• What you are asked to do:
State how many lines in the listing below include the word "Podsumowanie". Give nothing but the number.

#####

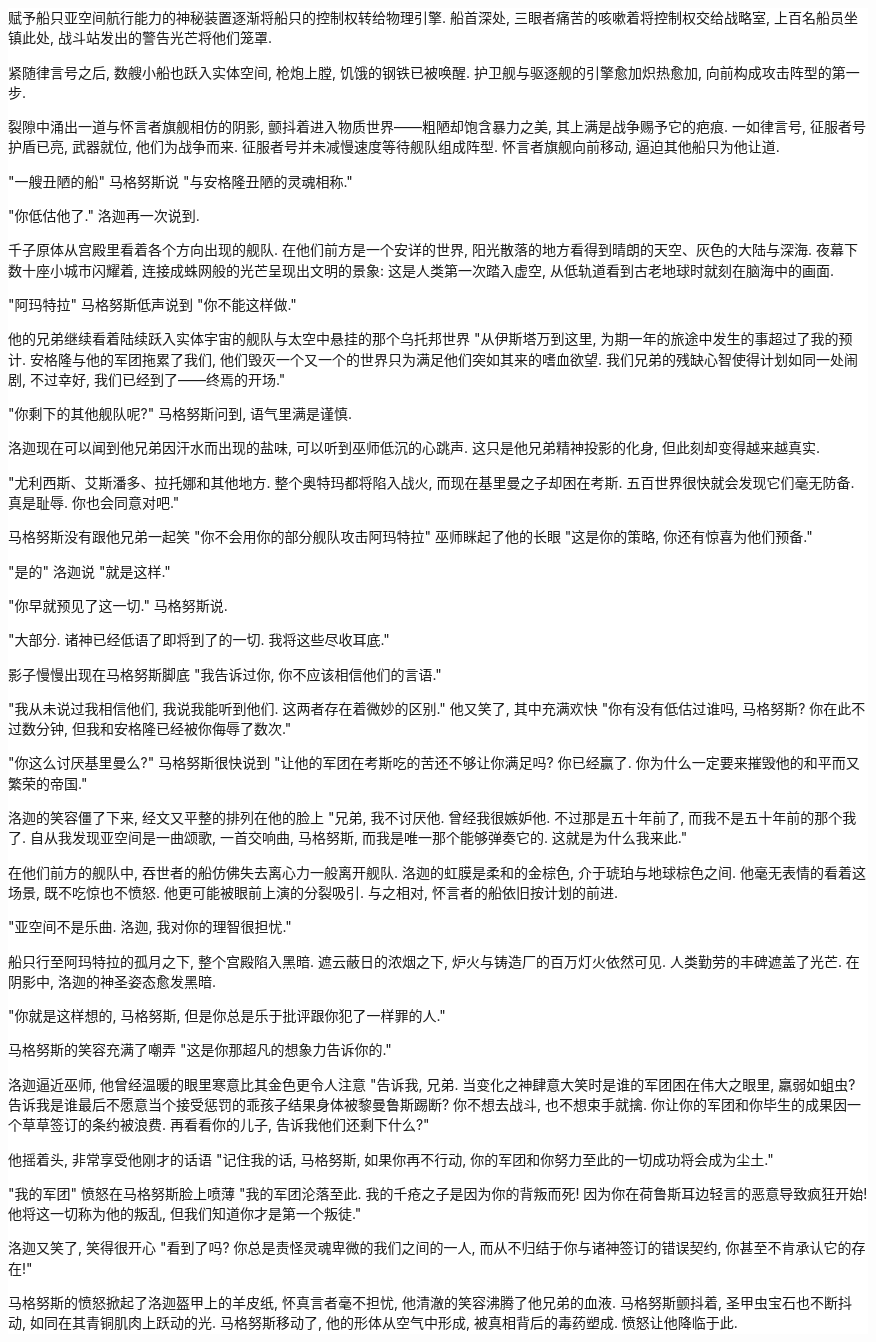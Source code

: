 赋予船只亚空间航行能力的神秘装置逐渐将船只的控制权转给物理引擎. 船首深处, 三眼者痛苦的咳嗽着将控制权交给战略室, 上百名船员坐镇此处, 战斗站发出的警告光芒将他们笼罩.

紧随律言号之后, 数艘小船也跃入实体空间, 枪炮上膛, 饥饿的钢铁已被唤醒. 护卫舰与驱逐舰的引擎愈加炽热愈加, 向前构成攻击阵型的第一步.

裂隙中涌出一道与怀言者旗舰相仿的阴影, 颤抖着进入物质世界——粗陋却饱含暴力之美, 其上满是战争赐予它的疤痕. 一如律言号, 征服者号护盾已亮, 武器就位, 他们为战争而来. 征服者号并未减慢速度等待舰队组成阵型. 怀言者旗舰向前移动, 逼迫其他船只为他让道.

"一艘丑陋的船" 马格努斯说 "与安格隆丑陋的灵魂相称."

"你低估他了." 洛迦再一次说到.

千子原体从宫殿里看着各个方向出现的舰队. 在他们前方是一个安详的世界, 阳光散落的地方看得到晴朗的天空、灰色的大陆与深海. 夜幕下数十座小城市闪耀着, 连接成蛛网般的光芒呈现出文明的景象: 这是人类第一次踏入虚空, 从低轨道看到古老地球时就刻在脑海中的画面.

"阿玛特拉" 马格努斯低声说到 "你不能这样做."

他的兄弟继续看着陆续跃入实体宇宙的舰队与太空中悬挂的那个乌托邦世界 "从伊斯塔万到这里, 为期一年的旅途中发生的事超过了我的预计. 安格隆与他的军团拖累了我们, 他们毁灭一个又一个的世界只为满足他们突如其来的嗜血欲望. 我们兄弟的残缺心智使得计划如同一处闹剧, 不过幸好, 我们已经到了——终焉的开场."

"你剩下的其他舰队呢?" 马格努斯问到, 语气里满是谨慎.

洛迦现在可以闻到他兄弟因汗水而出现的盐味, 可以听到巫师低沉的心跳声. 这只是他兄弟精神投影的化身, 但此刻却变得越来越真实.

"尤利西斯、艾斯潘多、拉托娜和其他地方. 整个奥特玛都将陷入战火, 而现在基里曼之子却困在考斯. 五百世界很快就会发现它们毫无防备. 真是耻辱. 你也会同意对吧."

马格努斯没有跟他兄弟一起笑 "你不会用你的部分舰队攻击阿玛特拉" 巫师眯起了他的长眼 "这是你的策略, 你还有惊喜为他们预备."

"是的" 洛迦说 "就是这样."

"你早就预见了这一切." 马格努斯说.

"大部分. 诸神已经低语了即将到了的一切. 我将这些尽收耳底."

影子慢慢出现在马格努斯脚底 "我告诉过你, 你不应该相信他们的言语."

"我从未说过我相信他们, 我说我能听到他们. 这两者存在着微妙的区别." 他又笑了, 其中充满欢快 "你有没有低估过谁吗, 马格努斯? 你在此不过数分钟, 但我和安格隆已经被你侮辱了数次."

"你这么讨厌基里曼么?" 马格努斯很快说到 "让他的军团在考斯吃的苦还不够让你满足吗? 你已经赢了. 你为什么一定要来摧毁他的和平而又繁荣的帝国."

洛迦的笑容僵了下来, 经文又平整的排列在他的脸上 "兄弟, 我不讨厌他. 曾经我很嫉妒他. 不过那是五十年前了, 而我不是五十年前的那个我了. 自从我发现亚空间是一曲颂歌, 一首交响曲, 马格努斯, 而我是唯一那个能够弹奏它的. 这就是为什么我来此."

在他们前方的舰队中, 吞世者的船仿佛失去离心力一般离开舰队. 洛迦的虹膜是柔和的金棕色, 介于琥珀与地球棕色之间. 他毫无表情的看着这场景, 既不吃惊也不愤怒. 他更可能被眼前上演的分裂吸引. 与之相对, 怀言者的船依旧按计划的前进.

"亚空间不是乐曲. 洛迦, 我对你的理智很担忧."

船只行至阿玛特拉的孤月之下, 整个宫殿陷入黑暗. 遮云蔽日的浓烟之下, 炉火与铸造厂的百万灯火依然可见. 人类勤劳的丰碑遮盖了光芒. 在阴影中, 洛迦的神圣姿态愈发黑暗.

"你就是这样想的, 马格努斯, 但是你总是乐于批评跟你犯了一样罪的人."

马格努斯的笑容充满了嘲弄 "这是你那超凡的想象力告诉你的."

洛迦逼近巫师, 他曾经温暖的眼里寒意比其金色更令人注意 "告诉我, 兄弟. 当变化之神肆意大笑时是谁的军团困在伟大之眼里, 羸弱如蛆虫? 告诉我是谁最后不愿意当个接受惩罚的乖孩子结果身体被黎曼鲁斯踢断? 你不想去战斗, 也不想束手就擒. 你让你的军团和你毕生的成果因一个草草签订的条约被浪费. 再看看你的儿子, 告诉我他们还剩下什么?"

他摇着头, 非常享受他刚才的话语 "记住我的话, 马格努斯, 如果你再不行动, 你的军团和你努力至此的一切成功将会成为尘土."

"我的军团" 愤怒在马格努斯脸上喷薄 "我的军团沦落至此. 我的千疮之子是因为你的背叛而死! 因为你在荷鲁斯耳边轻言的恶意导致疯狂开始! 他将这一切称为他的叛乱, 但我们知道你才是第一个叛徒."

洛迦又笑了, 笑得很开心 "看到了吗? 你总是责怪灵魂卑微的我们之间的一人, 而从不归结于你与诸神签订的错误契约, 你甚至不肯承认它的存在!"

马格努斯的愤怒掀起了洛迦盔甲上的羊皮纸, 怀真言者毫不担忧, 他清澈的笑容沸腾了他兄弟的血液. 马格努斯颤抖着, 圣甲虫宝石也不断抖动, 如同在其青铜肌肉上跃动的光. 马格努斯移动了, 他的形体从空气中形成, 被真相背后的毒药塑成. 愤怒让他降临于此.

#####

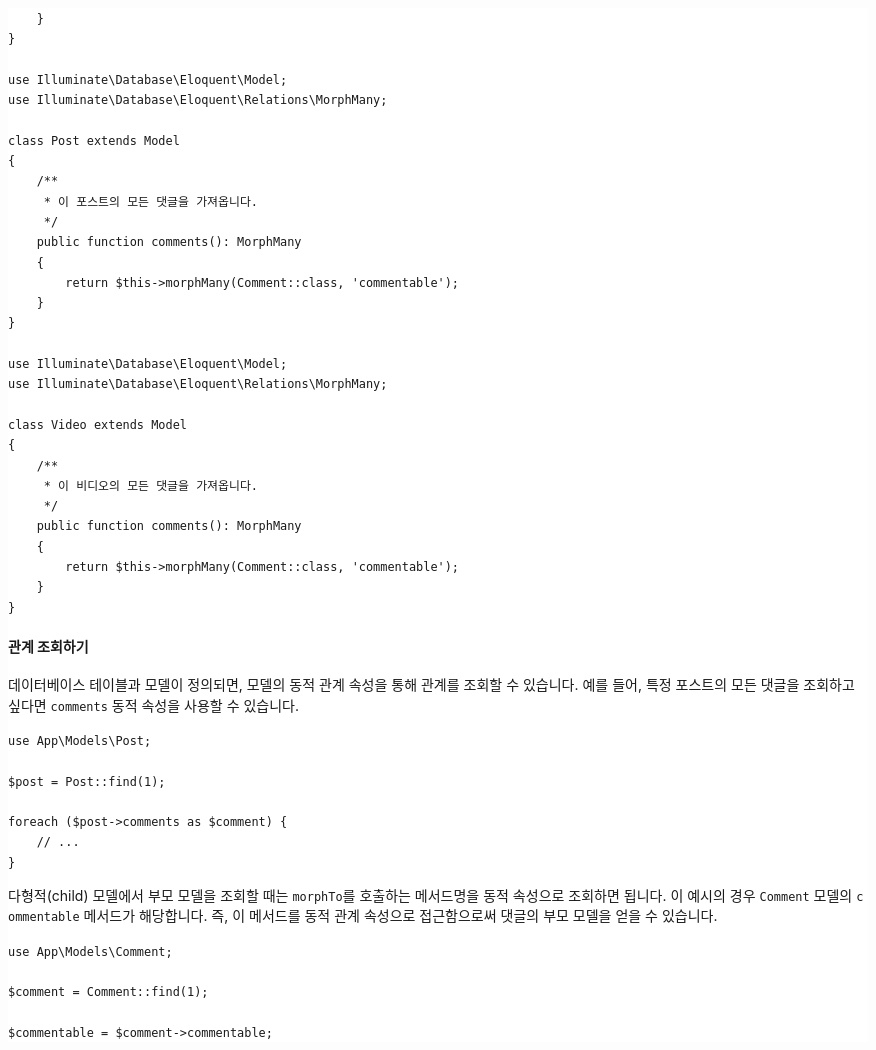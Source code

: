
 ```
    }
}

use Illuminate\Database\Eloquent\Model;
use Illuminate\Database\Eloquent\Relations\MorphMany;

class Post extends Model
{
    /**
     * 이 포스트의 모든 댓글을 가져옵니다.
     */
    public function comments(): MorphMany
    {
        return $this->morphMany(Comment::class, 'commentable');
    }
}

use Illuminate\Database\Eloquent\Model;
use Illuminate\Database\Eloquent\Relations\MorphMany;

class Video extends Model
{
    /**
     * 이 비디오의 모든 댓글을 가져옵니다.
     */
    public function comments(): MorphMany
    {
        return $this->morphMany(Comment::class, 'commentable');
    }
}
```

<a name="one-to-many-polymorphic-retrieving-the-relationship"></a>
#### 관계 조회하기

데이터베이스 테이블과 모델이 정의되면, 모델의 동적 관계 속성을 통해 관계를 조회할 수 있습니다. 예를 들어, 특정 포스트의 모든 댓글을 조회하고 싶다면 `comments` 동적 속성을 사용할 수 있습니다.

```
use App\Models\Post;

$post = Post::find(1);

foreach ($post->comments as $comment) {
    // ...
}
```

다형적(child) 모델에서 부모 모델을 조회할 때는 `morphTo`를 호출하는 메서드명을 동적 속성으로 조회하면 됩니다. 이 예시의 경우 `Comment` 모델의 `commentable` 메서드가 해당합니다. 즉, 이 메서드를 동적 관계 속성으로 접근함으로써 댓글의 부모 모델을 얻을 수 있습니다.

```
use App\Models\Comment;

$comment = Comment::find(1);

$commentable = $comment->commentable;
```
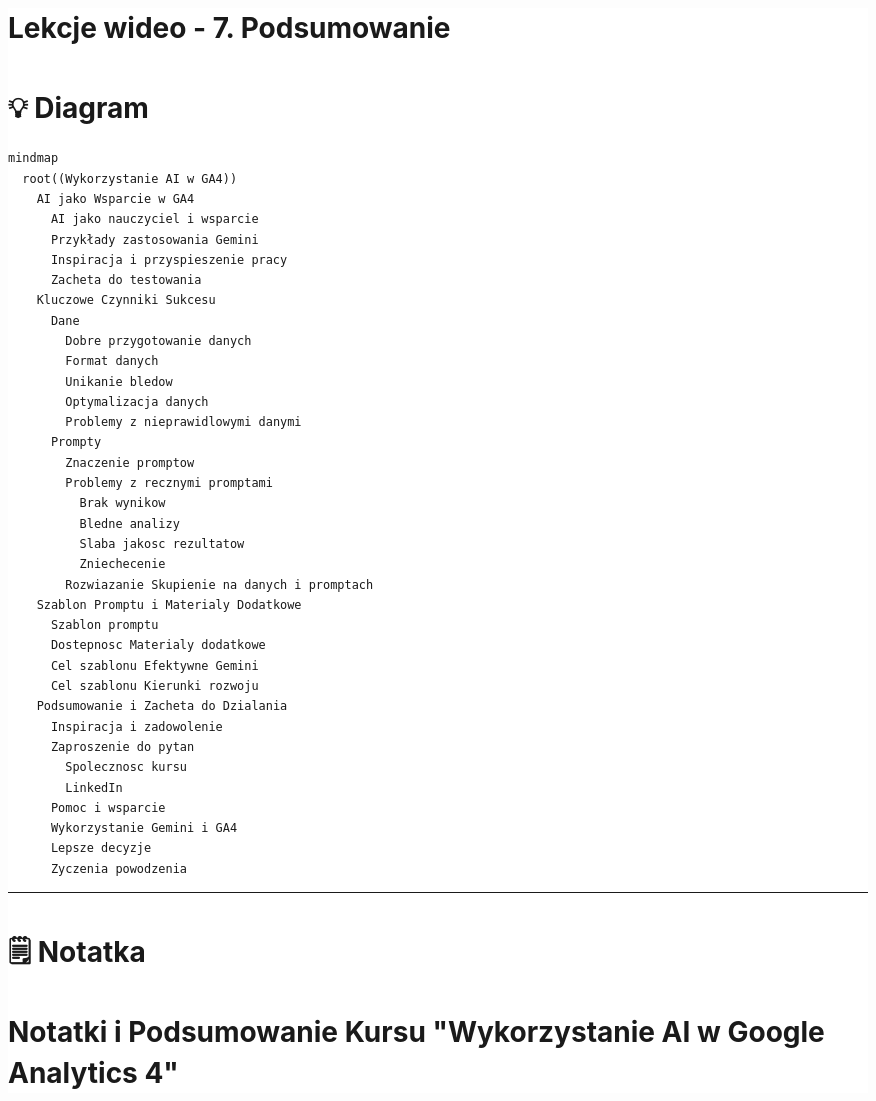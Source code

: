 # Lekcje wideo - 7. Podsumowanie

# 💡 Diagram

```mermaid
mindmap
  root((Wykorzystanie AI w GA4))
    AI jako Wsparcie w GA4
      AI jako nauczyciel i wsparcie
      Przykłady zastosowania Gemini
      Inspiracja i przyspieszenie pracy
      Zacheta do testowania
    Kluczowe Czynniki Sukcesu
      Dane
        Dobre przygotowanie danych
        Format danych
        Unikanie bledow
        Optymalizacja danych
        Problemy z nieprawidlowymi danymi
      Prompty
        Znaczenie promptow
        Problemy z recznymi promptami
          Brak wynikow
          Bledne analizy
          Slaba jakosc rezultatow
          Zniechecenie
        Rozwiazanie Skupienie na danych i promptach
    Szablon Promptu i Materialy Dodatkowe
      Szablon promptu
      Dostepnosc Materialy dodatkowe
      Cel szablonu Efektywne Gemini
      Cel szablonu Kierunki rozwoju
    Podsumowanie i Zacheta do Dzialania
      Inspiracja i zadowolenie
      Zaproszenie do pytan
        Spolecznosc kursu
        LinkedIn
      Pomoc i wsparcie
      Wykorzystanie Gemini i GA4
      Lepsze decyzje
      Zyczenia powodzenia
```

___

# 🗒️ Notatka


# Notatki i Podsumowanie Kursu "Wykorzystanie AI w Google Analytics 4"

#####

• Task answer:
3